Data Engineer

Main Purpose of the Job
A Data Engineer utilizes his/her information modeling and programming skills to clean, prepare, and optimize data for consumption by Data Scientists or UX/Visual experts to derive insights. They combine cognitive computing and advanced analytics technologies, such as modifying open-source tools to incorporate cognition, with traditional data engineering and apply them to data sourced for specific engagements.

S/He is a software engineer who designs, builds, and integrates data from various sources, and writes and manages complex queries, ensuring that data is easily accessible and operates smoothly, with the goal of optimizing the performance of the company’s data ecosystem.
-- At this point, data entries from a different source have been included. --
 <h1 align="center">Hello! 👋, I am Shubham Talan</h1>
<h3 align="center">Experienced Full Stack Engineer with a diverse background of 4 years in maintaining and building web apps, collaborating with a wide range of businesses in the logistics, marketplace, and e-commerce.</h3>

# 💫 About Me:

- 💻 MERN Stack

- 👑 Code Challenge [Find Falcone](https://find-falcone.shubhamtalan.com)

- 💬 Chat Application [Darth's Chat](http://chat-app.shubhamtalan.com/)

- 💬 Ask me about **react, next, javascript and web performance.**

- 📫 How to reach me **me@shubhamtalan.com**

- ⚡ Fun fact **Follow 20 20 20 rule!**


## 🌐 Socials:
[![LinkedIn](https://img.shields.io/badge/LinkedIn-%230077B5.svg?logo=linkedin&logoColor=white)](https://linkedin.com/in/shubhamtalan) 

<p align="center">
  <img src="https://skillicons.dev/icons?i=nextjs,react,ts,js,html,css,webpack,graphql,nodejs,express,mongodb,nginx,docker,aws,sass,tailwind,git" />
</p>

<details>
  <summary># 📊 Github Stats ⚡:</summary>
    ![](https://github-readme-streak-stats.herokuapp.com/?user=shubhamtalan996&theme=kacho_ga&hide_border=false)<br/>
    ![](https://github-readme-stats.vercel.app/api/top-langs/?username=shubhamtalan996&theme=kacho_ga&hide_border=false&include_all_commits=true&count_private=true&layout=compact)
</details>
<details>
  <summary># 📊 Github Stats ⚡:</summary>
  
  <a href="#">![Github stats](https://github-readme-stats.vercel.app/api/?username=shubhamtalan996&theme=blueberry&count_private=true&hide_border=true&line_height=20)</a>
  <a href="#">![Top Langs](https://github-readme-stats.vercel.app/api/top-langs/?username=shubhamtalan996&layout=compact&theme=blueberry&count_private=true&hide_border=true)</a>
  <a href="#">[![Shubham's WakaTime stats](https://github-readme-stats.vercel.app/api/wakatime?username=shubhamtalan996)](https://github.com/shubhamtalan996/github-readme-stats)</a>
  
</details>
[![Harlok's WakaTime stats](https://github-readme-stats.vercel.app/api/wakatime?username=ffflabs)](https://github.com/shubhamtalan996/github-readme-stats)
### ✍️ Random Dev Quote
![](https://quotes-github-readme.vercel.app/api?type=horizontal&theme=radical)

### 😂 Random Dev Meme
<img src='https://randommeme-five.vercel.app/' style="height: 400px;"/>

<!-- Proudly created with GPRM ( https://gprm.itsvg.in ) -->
Potential resources should have a strong data management background, with experience handling unstructured and structured data, and the ability to transform and analyze data using various tools or scripting.

If the business case is proven for initial proof of value/proof of concept (POV/POC) engagements, s/he also collaborates with IT Solution Architects to embed the pathfinder value-generating and successful models into operations and help design them as key components in industrialized solutions.

Key Outputs

Contribution to IT Strategy by facilitating exploration through POC/POV and key initiatives.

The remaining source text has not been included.